Siamo tutti qui con occhi bovini di incredulità ed orrore a fare appello a una sentenza che ci porterà al macello, e le sentenze sono sempre dittature oliate dove il boia sacrifica le sue anime migliori per conservare il museo degli orrori attuale, e poi soldatini a sfilare nel silenzio dell’ordine e della stabilità per la massificazione e il livellamento della società e bandite per sempre le parole verità e libertà, bandita la cultura, l’arte e ogni forma di ribellione che potrebbe destabilizzare questa oliata bugia sociale,  questo nuovo ordine cosciente, se io ho tutto è perché tu non hai niente.
 
Si ripete la storia e la sua follia, la sua banalità e vigliaccheria, e non mancheranno eroi vicini e lontani che moriranno senza diventare anziani, che saranno bandiere, chimere, ideali, poesie, dipinti, canzoni e anniversari, commemorazioni, ma tutto si ripeterà, giorno dopo giorno, come autismo.
 
 
Lei ha il diritto di rimanere in silenzio. Qualsiasi cosa dirà o farà potrà e sarà usata contro di lei in tribunale.
 
Ma non è sempre così? Qualsiasi cosa che dirai o farai potrà essere usata contro di te.

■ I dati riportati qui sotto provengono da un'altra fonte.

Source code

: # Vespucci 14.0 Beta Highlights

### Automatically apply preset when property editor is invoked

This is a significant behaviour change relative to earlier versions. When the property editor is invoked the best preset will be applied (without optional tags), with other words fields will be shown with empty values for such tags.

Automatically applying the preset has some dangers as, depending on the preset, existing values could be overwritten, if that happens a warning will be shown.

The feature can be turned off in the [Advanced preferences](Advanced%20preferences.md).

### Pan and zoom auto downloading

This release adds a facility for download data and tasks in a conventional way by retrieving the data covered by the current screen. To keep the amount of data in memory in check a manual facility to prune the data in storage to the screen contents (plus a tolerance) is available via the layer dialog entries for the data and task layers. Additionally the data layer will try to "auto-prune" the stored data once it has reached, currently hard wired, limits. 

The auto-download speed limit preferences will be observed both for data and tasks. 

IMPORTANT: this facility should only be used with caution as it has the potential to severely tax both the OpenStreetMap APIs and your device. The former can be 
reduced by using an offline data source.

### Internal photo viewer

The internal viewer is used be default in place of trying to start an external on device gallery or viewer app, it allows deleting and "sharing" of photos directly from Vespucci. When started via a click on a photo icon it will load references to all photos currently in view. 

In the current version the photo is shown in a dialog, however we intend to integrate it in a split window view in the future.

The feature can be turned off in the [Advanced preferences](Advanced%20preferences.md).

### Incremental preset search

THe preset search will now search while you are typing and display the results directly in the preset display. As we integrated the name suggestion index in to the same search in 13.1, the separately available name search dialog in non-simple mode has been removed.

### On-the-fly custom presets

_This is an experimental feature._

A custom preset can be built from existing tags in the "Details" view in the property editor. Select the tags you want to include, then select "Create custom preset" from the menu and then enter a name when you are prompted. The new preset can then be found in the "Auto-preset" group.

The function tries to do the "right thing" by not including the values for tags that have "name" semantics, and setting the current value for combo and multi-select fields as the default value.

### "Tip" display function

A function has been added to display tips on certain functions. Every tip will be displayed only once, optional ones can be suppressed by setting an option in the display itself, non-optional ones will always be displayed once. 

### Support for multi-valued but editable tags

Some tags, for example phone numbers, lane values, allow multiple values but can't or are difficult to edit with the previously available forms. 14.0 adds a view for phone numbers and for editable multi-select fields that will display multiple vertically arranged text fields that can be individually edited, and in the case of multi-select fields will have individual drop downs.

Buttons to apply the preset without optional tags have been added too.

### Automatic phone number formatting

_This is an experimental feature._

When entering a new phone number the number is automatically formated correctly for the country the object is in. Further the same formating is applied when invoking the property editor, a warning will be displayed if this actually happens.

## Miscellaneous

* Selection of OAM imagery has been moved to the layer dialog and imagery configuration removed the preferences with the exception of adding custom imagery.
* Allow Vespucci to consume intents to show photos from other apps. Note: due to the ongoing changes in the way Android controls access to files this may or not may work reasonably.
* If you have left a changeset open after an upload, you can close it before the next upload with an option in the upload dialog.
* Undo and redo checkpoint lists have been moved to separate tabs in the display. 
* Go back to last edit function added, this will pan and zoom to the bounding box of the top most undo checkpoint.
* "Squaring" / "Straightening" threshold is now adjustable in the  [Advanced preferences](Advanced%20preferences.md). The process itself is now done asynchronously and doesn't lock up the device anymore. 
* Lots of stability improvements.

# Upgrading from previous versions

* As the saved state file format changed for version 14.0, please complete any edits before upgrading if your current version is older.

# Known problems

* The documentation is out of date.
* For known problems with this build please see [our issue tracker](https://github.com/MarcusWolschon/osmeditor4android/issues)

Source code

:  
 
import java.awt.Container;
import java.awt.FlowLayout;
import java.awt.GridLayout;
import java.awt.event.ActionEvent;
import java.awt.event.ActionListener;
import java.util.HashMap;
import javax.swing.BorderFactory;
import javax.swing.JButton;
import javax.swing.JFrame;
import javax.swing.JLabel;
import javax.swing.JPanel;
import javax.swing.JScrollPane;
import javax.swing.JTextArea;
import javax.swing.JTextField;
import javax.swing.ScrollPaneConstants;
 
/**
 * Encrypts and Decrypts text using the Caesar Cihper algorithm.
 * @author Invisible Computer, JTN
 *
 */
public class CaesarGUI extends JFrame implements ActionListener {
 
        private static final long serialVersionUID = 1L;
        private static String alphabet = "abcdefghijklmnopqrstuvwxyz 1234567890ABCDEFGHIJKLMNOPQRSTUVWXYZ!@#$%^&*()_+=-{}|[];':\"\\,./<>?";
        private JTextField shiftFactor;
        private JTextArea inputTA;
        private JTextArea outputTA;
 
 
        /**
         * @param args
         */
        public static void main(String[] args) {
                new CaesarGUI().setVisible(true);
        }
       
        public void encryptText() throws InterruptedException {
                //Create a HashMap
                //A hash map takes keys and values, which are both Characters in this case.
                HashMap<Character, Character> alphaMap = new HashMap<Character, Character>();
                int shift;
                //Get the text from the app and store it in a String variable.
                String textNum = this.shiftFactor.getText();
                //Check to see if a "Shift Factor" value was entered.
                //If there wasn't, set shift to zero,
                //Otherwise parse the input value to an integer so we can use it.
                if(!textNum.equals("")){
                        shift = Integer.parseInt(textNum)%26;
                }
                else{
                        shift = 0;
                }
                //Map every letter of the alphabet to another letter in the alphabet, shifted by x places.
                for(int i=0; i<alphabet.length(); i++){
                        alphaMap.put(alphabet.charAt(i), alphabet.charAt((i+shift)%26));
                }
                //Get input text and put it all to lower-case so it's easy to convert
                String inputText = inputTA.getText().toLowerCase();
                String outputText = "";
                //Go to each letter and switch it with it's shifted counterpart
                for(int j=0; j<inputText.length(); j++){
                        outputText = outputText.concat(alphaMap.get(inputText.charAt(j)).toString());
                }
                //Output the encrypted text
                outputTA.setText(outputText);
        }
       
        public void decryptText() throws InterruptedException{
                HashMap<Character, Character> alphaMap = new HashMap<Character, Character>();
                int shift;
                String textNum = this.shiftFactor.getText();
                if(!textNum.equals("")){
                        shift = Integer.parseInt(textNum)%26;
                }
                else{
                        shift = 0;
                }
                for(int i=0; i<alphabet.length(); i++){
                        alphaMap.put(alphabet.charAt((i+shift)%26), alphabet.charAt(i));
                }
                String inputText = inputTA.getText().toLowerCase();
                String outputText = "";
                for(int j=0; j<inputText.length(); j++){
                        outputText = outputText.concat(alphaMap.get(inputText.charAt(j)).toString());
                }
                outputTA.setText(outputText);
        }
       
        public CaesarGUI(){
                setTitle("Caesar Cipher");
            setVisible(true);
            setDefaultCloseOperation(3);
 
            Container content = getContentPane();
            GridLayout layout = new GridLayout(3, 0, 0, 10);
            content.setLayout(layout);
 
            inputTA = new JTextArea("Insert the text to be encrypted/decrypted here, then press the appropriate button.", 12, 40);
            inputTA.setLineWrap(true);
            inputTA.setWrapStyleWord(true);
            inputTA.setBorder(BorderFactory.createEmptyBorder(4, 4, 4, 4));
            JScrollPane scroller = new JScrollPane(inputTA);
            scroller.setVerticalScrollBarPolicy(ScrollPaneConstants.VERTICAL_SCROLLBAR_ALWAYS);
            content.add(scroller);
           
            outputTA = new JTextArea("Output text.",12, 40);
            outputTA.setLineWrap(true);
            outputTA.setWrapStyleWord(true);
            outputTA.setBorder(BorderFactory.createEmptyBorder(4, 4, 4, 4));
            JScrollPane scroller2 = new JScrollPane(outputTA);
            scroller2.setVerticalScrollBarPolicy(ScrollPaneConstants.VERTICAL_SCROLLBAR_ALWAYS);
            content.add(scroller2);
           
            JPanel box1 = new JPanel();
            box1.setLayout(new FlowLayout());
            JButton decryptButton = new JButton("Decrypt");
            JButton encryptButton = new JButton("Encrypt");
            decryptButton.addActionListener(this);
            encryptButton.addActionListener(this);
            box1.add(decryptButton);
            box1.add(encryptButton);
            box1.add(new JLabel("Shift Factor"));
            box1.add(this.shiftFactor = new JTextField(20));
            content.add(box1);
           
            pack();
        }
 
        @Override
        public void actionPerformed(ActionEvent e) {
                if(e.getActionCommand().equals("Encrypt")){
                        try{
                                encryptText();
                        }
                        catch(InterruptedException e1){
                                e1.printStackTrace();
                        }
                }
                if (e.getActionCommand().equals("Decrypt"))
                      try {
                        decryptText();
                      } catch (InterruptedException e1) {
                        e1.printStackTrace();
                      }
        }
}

E tribunali ce ne sono sempre, tribunali di famiglia, di amici e parenti.
 
 
I tuoi occhi deserti di neve
 
parole arrestate in gola come elemosina sorda
 
mani contro il muro gambe divaricate
 
pregiudizio che scende tra le scapole
 
 
l’arte è un messaggero che può attraversare secoli
 
e viaggia sopra ogni condanna
 
perciò mentre sei qui a perquisire ogni millimetro del mio corpo
 
per avere le prove della mia colpevolezza
 
non troverai mai l’arma del mio malcontento, e tutte le impronte digitali sui miei ideali.
 
 
 
 
Ho ancora vita e destrezza per bilanciarmi con rinnovata coscienza in questa vita, privata di proteine nobili, che nobili non erano, un po’  come il tuo stato ora, nel salone sbagliato, ad attendere ospiti che non hai mai invitato, però guarda posso lanciarmi veloce “senza mani, senza piedi, senza nome e senza croce”
 
Pensi che non possa muovermi di qui, perché il tuo sguardo mi ha inchiodata, perché il tuo confine mi ha esclusa? Ho scimmie alate dentro i miei muscoli, posso fuggire rimanendo a fissarti gli occhi, senza muovermi, ho risate oscene di iene e percepisco il tuo desiderio avanzato sotto il sole e avrò coda di sirena per una virata d’effetto nell’attimo giusto.
 
 
 
Se non fosse che ho il senso del peccato sospeso sulla schiena, e se lo schiudo appena posso librarmi in alto, e soffioni, altalene di capelli , mulinelli di foglie, di prigione in prigione ho occhi sbarrati per sottrarne illusioni e miraggi, siamo sempre prigionieri di qualcuno o qualcosa, quando non è una passione, un ideale o un’idea da realizzare, una chimera, un sogno, un bisogno. Collezioniamo dipendenze.
 
Soltanto,
ogni tanto,
dalle sbarre,
entra odore di rosmarino o di erba di macchia, e allora percepiamo la libertà.
 
 
Varcare un cimitero in un pensiero privato,
passare in mezzo a quello che è stato,
chiedere aiuto a tutti i morti, scambiare fendenti nei passi raccolti con angeli e diavoli purché mi si ascolti.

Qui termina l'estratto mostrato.